Matt
Matt

Reputation: 828

improving animation performance with css transfrorm

I've been reading a lot recent about optimizing CSS and JavaScript/jQuery for GPU performance, particularly on mobile devices, particularly where the CSS animation changes have a detrimental effect on a websites performance.

I've done some testing and I just can't tell if I've optimized my code correctly for performance.

The base transform animations are for either max-height or the position properties

I've put together a simple codepen to try and show where I am up to and what I am trying to achieve. http://codepen.io/onebitrocket/pen/jFrtf

I've checked the performance timeline in chrome, but I'm not sure if the result is as expected for optimized CSS and jQuery.

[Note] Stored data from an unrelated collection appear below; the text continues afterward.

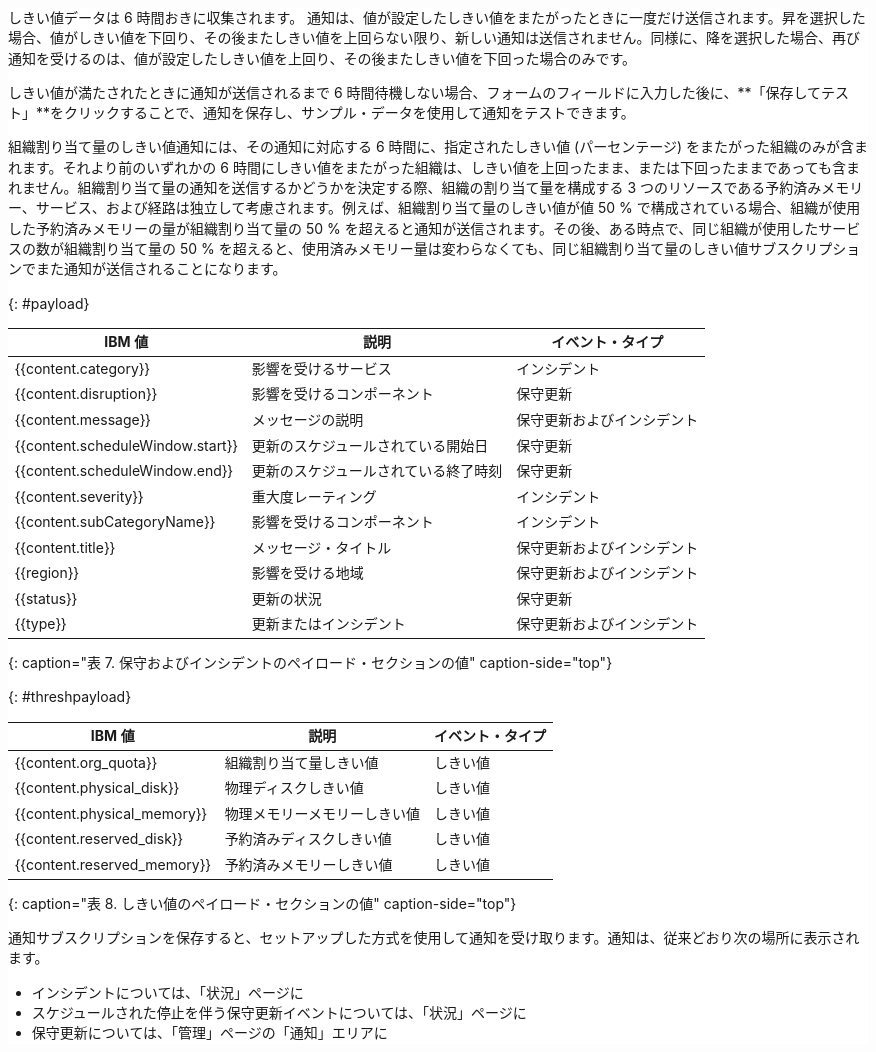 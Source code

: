 しきい値データは 6 時間おきに収集されます。  通知は、値が設定したしきい値をまたがったときに一度だけ送信されます。昇を選択した場合、値がしきい値を下回り、その後またしきい値を上回らない限り、新しい通知は送信されません。同様に、降を選択した場合、再び通知を受けるのは、値が設定したしきい値を上回り、その後またしきい値を下回った場合のみです。 

しきい値が満たされたときに通知が送信されるまで 6 時間待機しない場合、フォームのフィールドに入力した後に、**「保存してテスト」**をクリックすることで、通知を保存し、サンプル・データを使用して通知をテストできます。

組織割り当て量のしきい値通知には、その通知に対応する 6 時間に、指定されたしきい値 (パーセンテージ) をまたがった組織のみが含まれます。それより前のいずれかの 6 時間にしきい値をまたがった組織は、しきい値を上回ったまま、または下回ったままであっても含まれません。組織割り当て量の通知を送信するかどうかを決定する際、組織の割り当て量を構成する 3 つのリソースである予約済みメモリー、サービス、および経路は独立して考慮されます。例えば、組織割り当て量のしきい値が値 50 % で構成されている場合、組織が使用した予約済みメモリーの量が組織割り当て量の 50 % を超えると通知が送信されます。その後、ある時点で、同じ組織が使用したサービスの数が組織割り当て量の 50 % を超えると、使用済みメモリー量は変わらなくても、同じ組織割り当て量のしきい値サブスクリプションでまた通知が送信されることになります。

{: #payload}

| **IBM 値** | **説明** | **イベント・タイプ** |
|----------------|----------------|------------------------|
| {{content.category}} | 影響を受けるサービス | インシデント |
| {{content.disruption}} | 影響を受けるコンポーネント | 保守更新 |
| {{content.message}} | メッセージの説明 |   保守更新およびインシデント |
| {{content.scheduleWindow.start}} | 更新のスケジュールされている開始日 | 保守更新 |
| {{content.scheduleWindow.end}} | 更新のスケジュールされている終了時刻 | 保守更新 |
| {{content.severity}} | 重大度レーティング | インシデント |
| {{content.subCategoryName}} | 影響を受けるコンポーネント | インシデント |
| {{content.title}} | メッセージ・タイトル | 保守更新およびインシデント |
| {{region}} | 影響を受ける地域 | 保守更新およびインシデント |
| {{status}} | 更新の状況 | 保守更新 |
| {{type}} | 更新またはインシデント | 保守更新およびインシデント |
{: caption="表 7. 保守およびインシデントのペイロード・セクションの値" caption-side="top"}


{: #threshpayload}

| **IBM 値** | **説明** | **イベント・タイプ** |
|----------------|----------------|------------------------|
| {{content.org_quota}} | 組織割り当て量しきい値 | しきい値 |
| {{content.physical_disk}} | 物理ディスクしきい値 | しきい値 |
| {{content.physical_memory}} | 物理メモリーメモリーしきい値 | しきい値 |  
| {{content.reserved_disk}} | 予約済みディスクしきい値 | しきい値 |
| {{content.reserved_memory}} | 予約済みメモリーしきい値 | しきい値 |
{: caption="表 8. しきい値のペイロード・セクションの値" caption-side="top"}

通知サブスクリプションを保存すると、セットアップした方式を使用して通知を受け取ります。通知は、従来どおり次の場所に表示されます。  
 * インシデントについては、「状況」ページに
 * スケジュールされた停止を伴う保守更新イベントについては、「状況」ページに
 * 保守更新については、「管理」ページの「通知」エリアに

Would I see better performance using JavaScript and classList.toggle, instead of jQuery as in the demo, does jQuery prevent optimization of CSS animation?

I'm also seeing several paint events where the layer root it document.

Thanks

Upvotes: 0

Views: 146

Answers (1)

Oscar Paz
Oscar Paz

Reputation: 18292

It is optimised. You're using 3d transforms for translation, which is quick. When the top box moves, the paiting over the links is due to the change in colour and the underline. The movement of the box happens on the GPU and shouldn't affect anything else.

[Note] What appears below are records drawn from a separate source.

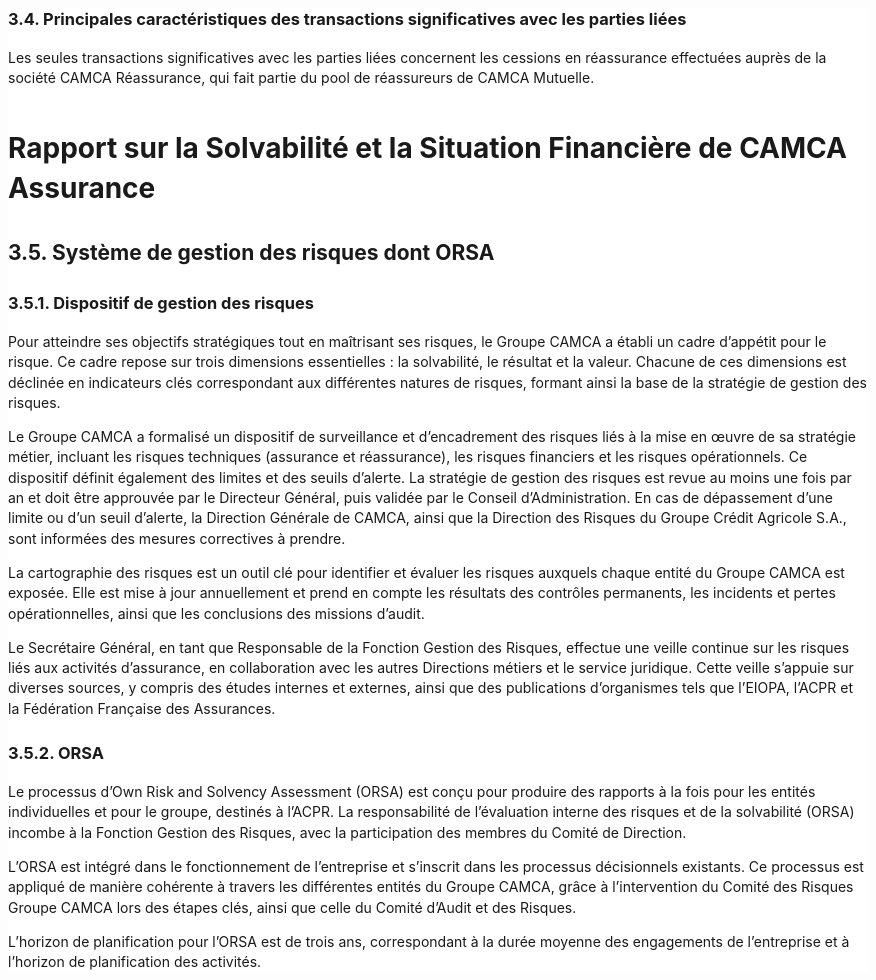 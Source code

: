 ### 3.4. Principales caractéristiques des transactions significatives avec les parties liées
Les seules transactions significatives avec les parties liées concernent les cessions en réassurance effectuées auprès de la société CAMCA Réassurance, qui fait partie du pool de réassureurs de CAMCA Mutuelle.
# Rapport sur la Solvabilité et la Situation Financière de CAMCA Assurance

## 3.5. Système de gestion des risques dont ORSA

### 3.5.1. Dispositif de gestion des risques

Pour atteindre ses objectifs stratégiques tout en maîtrisant ses risques, le Groupe CAMCA a établi un cadre d’appétit pour le risque. Ce cadre repose sur trois dimensions essentielles : la solvabilité, le résultat et la valeur. Chacune de ces dimensions est déclinée en indicateurs clés correspondant aux différentes natures de risques, formant ainsi la base de la stratégie de gestion des risques.

Le Groupe CAMCA a formalisé un dispositif de surveillance et d’encadrement des risques liés à la mise en œuvre de sa stratégie métier, incluant les risques techniques (assurance et réassurance), les risques financiers et les risques opérationnels. Ce dispositif définit également des limites et des seuils d’alerte. La stratégie de gestion des risques est revue au moins une fois par an et doit être approuvée par le Directeur Général, puis validée par le Conseil d’Administration. En cas de dépassement d’une limite ou d’un seuil d’alerte, la Direction Générale de CAMCA, ainsi que la Direction des Risques du Groupe Crédit Agricole S.A., sont informées des mesures correctives à prendre.

La cartographie des risques est un outil clé pour identifier et évaluer les risques auxquels chaque entité du Groupe CAMCA est exposée. Elle est mise à jour annuellement et prend en compte les résultats des contrôles permanents, les incidents et pertes opérationnelles, ainsi que les conclusions des missions d’audit.

Le Secrétaire Général, en tant que Responsable de la Fonction Gestion des Risques, effectue une veille continue sur les risques liés aux activités d’assurance, en collaboration avec les autres Directions métiers et le service juridique. Cette veille s’appuie sur diverses sources, y compris des études internes et externes, ainsi que des publications d’organismes tels que l’EIOPA, l’ACPR et la Fédération Française des Assurances.

### 3.5.2. ORSA

Le processus d’Own Risk and Solvency Assessment (ORSA) est conçu pour produire des rapports à la fois pour les entités individuelles et pour le groupe, destinés à l’ACPR. La responsabilité de l’évaluation interne des risques et de la solvabilité (ORSA) incombe à la Fonction Gestion des Risques, avec la participation des membres du Comité de Direction.

L’ORSA est intégré dans le fonctionnement de l’entreprise et s’inscrit dans les processus décisionnels existants. Ce processus est appliqué de manière cohérente à travers les différentes entités du Groupe CAMCA, grâce à l’intervention du Comité des Risques Groupe CAMCA lors des étapes clés, ainsi que celle du Comité d’Audit et des Risques.

L’horizon de planification pour l’ORSA est de trois ans, correspondant à la durée moyenne des engagements de l’entreprise et à l’horizon de planification des activités.
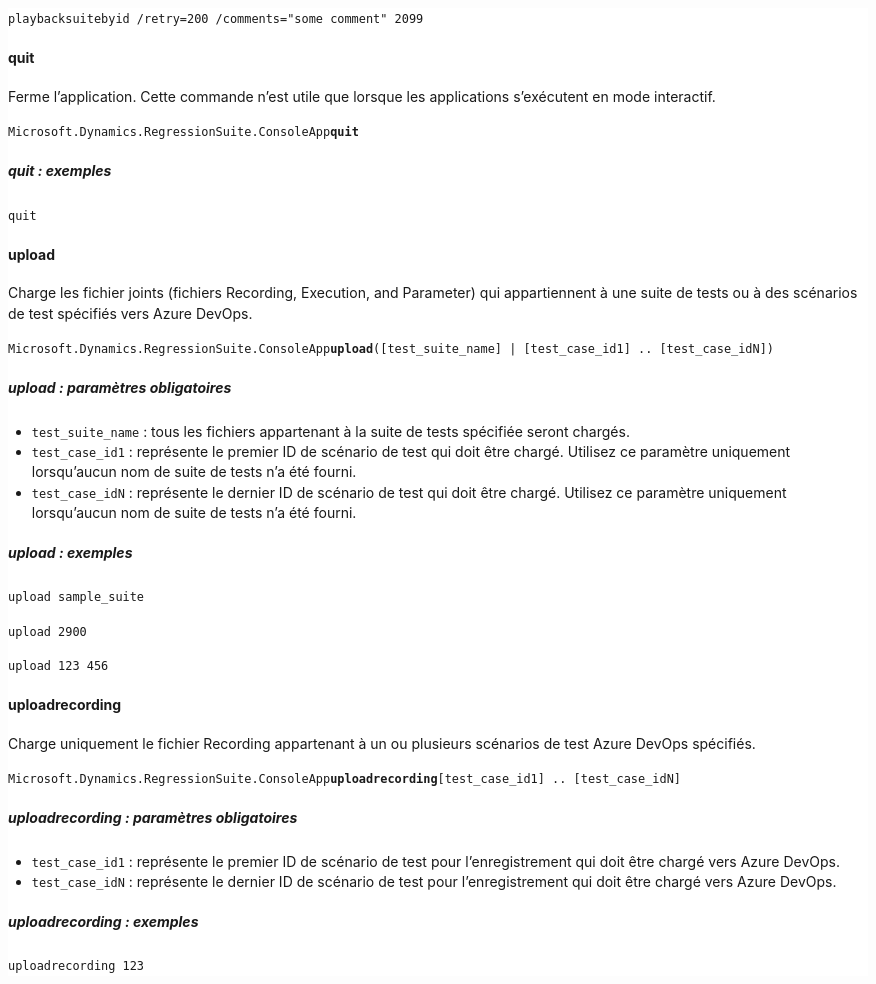 `playbacksuitebyid /retry=200 /comments="some comment" 2099`

#### <a name="quit"></a>quit

Ferme l’application. Cette commande n’est utile que lorsque les applications s’exécutent en mode interactif.

``Microsoft.Dynamics.RegressionSuite.ConsoleApp``**``quit``**

##### <a name="quit-examples"></a>quit : exemples

`quit`

#### <a name="upload"></a>upload

Charge les fichier joints (fichiers Recording, Execution, and Parameter) qui appartiennent à une suite de tests ou à des scénarios de test spécifiés vers Azure DevOps.

``Microsoft.Dynamics.RegressionSuite.ConsoleApp``**``upload``**``([test_suite_name] | [test_case_id1] .. [test_case_idN])``

##### <a name="upload-required-parameters"></a>upload : paramètres obligatoires

+ `test_suite_name` : tous les fichiers appartenant à la suite de tests spécifiée seront chargés.
+ `test_case_id1` : représente le premier ID de scénario de test qui doit être chargé. Utilisez ce paramètre uniquement lorsqu’aucun nom de suite de tests n’a été fourni.
+ `test_case_idN` : représente le dernier ID de scénario de test qui doit être chargé. Utilisez ce paramètre uniquement lorsqu’aucun nom de suite de tests n’a été fourni.

##### <a name="upload-examples"></a>upload : exemples

`upload sample_suite`

`upload 2900`

`upload 123 456`

#### <a name="uploadrecording"></a>uploadrecording

Charge uniquement le fichier Recording appartenant à un ou plusieurs scénarios de test Azure DevOps spécifiés.

``Microsoft.Dynamics.RegressionSuite.ConsoleApp``**``uploadrecording``**``[test_case_id1] .. [test_case_idN]``

##### <a name="uploadrecording-required-parameters"></a>uploadrecording : paramètres obligatoires

+ `test_case_id1` : représente le premier ID de scénario de test pour l’enregistrement qui doit être chargé vers Azure DevOps.
+ `test_case_idN` : représente le dernier ID de scénario de test pour l’enregistrement qui doit être chargé vers Azure DevOps.

##### <a name="uploadrecording-examples"></a>uploadrecording : exemples

`uploadrecording 123`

However, animating a width or height property is a different thing. Those are layout properties, so, when they change, the layout of the page changes and it needs to be repainted. In your case, there is nothing after the box, but if you put more elements, they would move up and down when you animate the box size.

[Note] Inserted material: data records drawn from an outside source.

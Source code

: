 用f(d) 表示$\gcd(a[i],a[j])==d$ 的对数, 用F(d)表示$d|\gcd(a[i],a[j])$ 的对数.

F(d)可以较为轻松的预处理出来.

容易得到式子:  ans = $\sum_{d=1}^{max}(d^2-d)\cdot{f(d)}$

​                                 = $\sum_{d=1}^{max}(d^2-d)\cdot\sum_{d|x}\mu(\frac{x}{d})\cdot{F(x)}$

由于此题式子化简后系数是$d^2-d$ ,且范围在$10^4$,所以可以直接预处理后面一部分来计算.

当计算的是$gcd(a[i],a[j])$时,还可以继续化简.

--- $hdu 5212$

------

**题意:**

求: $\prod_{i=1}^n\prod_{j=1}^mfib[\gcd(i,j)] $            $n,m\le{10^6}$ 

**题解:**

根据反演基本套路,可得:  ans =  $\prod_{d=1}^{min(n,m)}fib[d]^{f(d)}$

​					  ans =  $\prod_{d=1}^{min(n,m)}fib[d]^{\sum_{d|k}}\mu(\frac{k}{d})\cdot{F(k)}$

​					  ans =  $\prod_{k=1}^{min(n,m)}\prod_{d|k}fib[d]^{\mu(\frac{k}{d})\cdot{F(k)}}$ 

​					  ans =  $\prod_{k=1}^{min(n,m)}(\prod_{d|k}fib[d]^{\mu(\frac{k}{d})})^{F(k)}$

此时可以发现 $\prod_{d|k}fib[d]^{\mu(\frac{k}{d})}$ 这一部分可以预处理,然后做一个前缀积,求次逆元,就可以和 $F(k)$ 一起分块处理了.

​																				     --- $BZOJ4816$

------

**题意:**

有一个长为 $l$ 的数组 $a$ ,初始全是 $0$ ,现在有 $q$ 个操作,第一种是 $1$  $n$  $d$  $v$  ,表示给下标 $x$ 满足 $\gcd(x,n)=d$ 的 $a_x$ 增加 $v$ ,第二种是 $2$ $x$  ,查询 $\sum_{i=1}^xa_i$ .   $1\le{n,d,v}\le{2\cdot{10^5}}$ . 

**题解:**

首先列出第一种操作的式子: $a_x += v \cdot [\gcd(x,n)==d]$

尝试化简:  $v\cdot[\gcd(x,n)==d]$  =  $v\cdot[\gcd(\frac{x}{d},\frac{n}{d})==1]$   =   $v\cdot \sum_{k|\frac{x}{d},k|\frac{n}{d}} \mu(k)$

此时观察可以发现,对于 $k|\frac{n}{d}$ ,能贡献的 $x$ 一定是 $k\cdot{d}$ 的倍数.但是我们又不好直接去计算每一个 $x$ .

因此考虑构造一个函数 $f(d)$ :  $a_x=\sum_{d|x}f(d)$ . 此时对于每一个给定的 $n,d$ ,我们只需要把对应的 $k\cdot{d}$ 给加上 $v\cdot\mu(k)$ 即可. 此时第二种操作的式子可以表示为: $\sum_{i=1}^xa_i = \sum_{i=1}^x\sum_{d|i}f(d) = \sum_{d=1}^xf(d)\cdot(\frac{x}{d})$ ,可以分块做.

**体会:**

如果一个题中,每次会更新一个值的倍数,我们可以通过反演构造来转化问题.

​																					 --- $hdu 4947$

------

Properties in CSS can be divided in three groups:

  1. Layout properties (height, width, position, left, top, font-size, font-family, margin-width, border-width...). Changing any of these properties involves layout, painting and compositing. These are the worse properties to animate. Don't animate them if you can avoid it.
  2. Paint properties (background, color, border-color, ...). These properties affect the aspect of an element. Changing them involves painting and compositing. Cheapier (in system resources) to animate than layout properties, but, again, not ideal.
  3. Compositing properties (transform, opacity). These properties can, generally, be animated without the intervention of the CPU, directly on the GPU so they are the fastest properties to animate.

Of course, every browser is different and they (especially Chrome and Firefox) evolve very quickly, so they are being optimised all the time. What today is slow tomorrow can be quick. There may be cases where animating a property of the first group may be as fast as one of the last group, but as a general rule, it won't.